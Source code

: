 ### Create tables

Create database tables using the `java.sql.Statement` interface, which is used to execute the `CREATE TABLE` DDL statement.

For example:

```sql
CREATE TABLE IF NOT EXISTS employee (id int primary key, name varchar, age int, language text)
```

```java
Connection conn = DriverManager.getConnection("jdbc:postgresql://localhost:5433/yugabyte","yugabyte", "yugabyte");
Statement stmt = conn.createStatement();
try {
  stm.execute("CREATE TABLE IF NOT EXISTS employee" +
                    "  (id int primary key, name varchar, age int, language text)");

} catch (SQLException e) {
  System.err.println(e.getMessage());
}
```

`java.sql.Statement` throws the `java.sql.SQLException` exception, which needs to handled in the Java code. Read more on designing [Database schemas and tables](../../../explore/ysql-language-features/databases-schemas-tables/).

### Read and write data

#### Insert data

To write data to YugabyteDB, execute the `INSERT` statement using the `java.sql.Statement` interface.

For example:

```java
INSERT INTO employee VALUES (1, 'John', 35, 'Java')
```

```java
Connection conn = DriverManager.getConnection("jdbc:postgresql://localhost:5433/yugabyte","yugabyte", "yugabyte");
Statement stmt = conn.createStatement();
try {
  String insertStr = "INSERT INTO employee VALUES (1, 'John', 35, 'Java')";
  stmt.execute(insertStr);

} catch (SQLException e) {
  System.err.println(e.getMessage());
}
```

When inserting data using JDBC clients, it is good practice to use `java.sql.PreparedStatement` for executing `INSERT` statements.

Task statement :: Find the line containing "exception, which needs" in the data above. Please transcribe it and every line after it, exactly.

Answer section ::
`java.sql.Statement` throws the `java.sql.SQLException` exception, which needs to handled in the Java code. Read more on designing [Database schemas and tables](../../../explore/ysql-language-features/databases-schemas-tables/).

### Read and write data

#### Insert data

To write data to YugabyteDB, execute the `INSERT` statement using the `java.sql.Statement` interface.

For example:

```java
INSERT INTO employee VALUES (1, 'John', 35, 'Java')
```

```java
Connection conn = DriverManager.getConnection("jdbc:postgresql://localhost:5433/yugabyte","yugabyte", "yugabyte");
Statement stmt = conn.createStatement();
try {
  String insertStr = "INSERT INTO employee VALUES (1, 'John', 35, 'Java')";
  stmt.execute(insertStr);

} catch (SQLException e) {
  System.err.println(e.getMessage());
}
```

When inserting data using JDBC clients, it is good practice to use `java.sql.PreparedStatement` for executing `INSERT` statements.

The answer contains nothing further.